(Task directions):
Read through the data, and wherever a line holds the word "percent", write that line out.

[Collected data]
- - - -

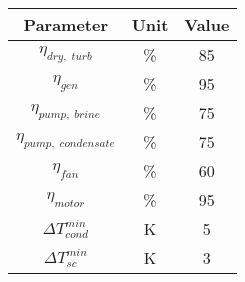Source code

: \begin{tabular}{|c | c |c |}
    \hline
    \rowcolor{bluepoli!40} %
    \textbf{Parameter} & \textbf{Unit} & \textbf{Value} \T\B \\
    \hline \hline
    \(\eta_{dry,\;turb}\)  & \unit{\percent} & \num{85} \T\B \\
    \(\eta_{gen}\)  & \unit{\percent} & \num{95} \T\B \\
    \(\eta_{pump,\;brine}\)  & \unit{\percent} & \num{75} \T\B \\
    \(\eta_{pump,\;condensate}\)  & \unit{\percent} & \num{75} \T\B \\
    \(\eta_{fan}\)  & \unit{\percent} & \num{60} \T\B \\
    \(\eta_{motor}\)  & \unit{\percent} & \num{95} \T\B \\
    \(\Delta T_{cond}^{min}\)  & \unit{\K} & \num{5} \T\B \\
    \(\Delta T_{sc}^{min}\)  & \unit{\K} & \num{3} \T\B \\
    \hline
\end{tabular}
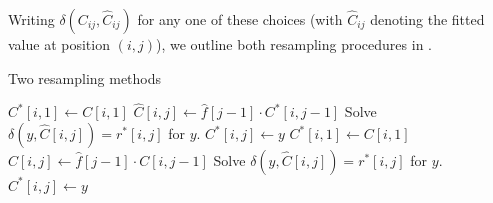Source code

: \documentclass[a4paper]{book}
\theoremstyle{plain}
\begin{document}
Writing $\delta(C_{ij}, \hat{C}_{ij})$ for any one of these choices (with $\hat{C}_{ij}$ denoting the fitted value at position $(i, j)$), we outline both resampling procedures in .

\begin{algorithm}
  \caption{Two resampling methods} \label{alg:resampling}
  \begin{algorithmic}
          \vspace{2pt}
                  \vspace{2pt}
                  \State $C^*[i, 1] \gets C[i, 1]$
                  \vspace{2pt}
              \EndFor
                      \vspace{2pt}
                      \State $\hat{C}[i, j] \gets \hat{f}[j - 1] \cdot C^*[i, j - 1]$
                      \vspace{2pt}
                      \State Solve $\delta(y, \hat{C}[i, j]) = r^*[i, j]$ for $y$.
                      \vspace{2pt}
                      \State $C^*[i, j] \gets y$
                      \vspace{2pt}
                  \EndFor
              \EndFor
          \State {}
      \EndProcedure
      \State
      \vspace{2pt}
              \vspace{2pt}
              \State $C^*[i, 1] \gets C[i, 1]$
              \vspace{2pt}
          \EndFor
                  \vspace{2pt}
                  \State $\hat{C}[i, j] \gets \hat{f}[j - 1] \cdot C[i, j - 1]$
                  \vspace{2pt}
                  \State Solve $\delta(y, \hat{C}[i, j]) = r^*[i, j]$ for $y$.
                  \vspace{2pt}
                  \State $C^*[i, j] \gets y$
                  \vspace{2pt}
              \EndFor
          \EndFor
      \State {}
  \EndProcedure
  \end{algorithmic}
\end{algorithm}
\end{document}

- - - -

(Output of the task):
    \(\eta_{dry,\;turb}\)  & \unit{\percent} & \num{85} \T\B \\
    \(\eta_{gen}\)  & \unit{\percent} & \num{95} \T\B \\
    \(\eta_{pump,\;brine}\)  & \unit{\percent} & \num{75} \T\B \\
    \(\eta_{pump,\;condensate}\)  & \unit{\percent} & \num{75} \T\B \\
    \(\eta_{fan}\)  & \unit{\percent} & \num{60} \T\B \\
    \(\eta_{motor}\)  & \unit{\percent} & \num{95} \T\B \\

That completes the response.